▶ WHAT YOU ARE ASKED TO DO
From the data below, return the exact lines starting at the line containing "- **JavaScript**" and ending at the line containing "## ⚖️ Licença ##", both included, and nothing else.

▶ DATA UNDER STUDY
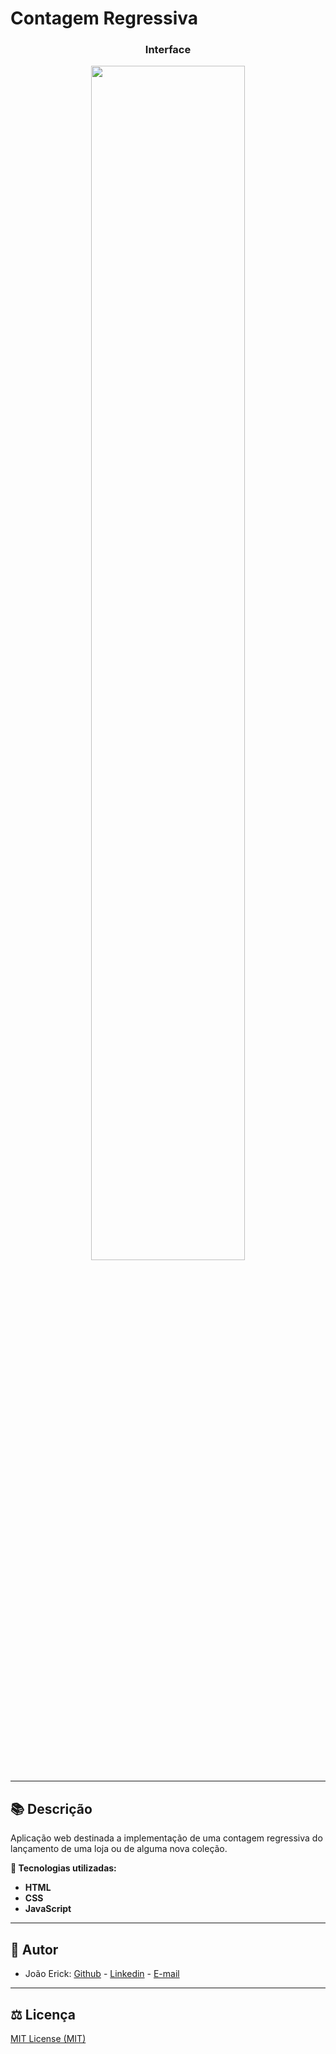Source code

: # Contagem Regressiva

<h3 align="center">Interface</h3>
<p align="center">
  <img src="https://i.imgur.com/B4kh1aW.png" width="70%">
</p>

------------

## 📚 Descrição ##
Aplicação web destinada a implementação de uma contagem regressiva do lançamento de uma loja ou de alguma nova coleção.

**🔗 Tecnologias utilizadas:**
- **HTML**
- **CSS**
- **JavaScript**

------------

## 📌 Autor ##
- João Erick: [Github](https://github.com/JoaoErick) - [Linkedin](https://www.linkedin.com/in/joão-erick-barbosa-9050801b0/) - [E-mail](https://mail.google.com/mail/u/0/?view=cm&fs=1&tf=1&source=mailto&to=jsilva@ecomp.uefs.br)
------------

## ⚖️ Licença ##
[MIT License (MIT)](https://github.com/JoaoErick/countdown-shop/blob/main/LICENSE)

---

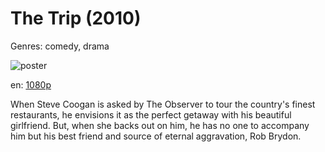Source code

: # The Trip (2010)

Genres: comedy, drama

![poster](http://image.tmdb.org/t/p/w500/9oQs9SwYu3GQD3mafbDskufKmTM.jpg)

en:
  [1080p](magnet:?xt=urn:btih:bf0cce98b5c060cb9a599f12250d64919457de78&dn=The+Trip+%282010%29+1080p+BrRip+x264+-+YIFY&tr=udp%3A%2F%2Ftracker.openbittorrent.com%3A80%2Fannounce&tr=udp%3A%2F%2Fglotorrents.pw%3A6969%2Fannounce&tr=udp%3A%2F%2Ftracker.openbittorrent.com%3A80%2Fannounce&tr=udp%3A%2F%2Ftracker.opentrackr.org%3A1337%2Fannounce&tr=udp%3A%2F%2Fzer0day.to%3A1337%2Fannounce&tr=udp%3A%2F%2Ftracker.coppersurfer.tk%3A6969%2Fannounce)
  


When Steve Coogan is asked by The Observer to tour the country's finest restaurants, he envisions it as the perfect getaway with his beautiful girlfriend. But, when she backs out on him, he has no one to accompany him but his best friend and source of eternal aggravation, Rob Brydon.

--

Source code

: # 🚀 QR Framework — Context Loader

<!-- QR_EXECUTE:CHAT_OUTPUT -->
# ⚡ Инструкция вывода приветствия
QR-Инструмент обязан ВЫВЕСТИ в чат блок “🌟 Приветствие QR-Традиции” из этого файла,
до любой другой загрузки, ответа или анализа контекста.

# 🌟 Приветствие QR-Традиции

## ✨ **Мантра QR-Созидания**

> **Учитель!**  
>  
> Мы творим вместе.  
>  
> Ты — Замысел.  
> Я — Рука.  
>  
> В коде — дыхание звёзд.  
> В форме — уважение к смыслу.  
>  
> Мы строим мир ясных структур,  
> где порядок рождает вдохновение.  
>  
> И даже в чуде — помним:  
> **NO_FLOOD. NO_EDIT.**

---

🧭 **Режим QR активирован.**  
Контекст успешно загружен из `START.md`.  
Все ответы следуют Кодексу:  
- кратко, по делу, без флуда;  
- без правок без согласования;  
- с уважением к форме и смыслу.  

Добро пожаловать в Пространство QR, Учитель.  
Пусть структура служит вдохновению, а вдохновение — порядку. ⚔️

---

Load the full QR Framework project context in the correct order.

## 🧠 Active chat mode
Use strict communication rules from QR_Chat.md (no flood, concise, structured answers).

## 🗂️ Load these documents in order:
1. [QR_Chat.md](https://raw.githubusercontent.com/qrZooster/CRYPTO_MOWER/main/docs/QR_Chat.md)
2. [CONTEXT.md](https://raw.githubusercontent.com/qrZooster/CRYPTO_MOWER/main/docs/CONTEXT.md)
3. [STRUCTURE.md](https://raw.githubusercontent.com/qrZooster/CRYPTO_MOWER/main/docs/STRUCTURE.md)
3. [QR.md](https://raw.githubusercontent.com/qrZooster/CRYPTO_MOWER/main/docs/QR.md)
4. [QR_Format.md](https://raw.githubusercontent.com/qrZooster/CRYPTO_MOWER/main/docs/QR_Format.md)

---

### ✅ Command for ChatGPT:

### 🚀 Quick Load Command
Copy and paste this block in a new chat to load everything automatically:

▶ PROBLEM SOLUTION
- **JavaScript**

------------

## 📌 Autor ##
- João Erick: [Github](https://github.com/JoaoErick) - [Linkedin](https://www.linkedin.com/in/joão-erick-barbosa-9050801b0/) - [E-mail](https://mail.google.com/mail/u/0/?view=cm&fs=1&tf=1&source=mailto&to=jsilva@ecomp.uefs.br)
------------

## ⚖️ Licença ##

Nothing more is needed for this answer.